## [DESCRIPTION OF THE TASK]
For each line in the records that contains "next", make a copy.
---------- DATA IN THIS EXERCISE ----------
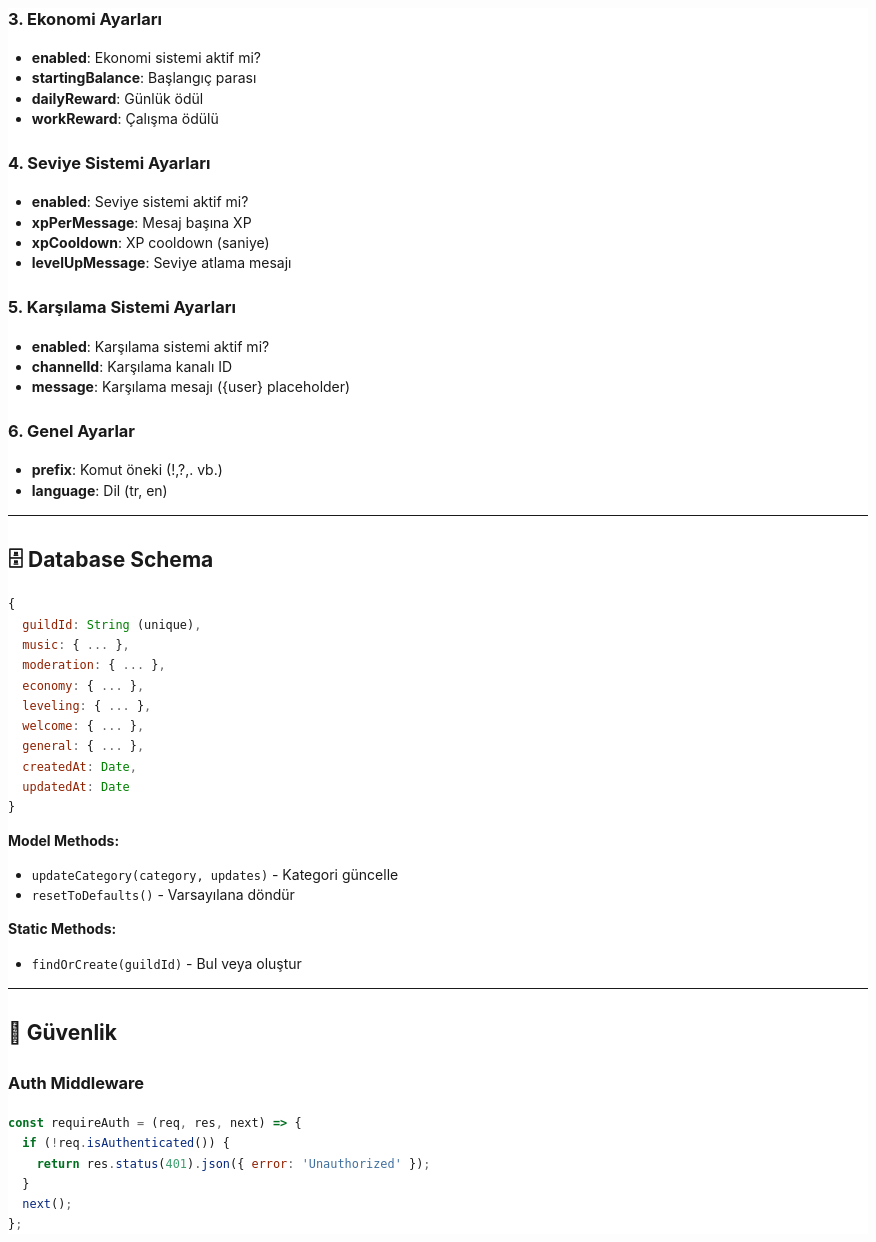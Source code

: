 ### 3. Ekonomi Ayarları
- **enabled**: Ekonomi sistemi aktif mi?
- **startingBalance**: Başlangıç parası
- **dailyReward**: Günlük ödül
- **workReward**: Çalışma ödülü

### 4. Seviye Sistemi Ayarları
- **enabled**: Seviye sistemi aktif mi?
- **xpPerMessage**: Mesaj başına XP
- **xpCooldown**: XP cooldown (saniye)
- **levelUpMessage**: Seviye atlama mesajı

### 5. Karşılama Sistemi Ayarları
- **enabled**: Karşılama sistemi aktif mi?
- **channelId**: Karşılama kanalı ID
- **message**: Karşılama mesajı ({user} placeholder)

### 6. Genel Ayarlar
- **prefix**: Komut öneki (!,?,. vb.)
- **language**: Dil (tr, en)

---

## 🗄️ Database Schema

```javascript
{
  guildId: String (unique),
  music: { ... },
  moderation: { ... },
  economy: { ... },
  leveling: { ... },
  welcome: { ... },
  general: { ... },
  createdAt: Date,
  updatedAt: Date
}
```

**Model Methods:**
- `updateCategory(category, updates)` - Kategori güncelle
- `resetToDefaults()` - Varsayılana döndür

**Static Methods:**
- `findOrCreate(guildId)` - Bul veya oluştur

---

## 🔐 Güvenlik

### Auth Middleware
```javascript
const requireAuth = (req, res, next) => {
  if (!req.isAuthenticated()) {
    return res.status(401).json({ error: 'Unauthorized' });
  }
  next();
};
```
----------
## [TASK SOLUTION]
const requireAuth = (req, res, next) => {
  next();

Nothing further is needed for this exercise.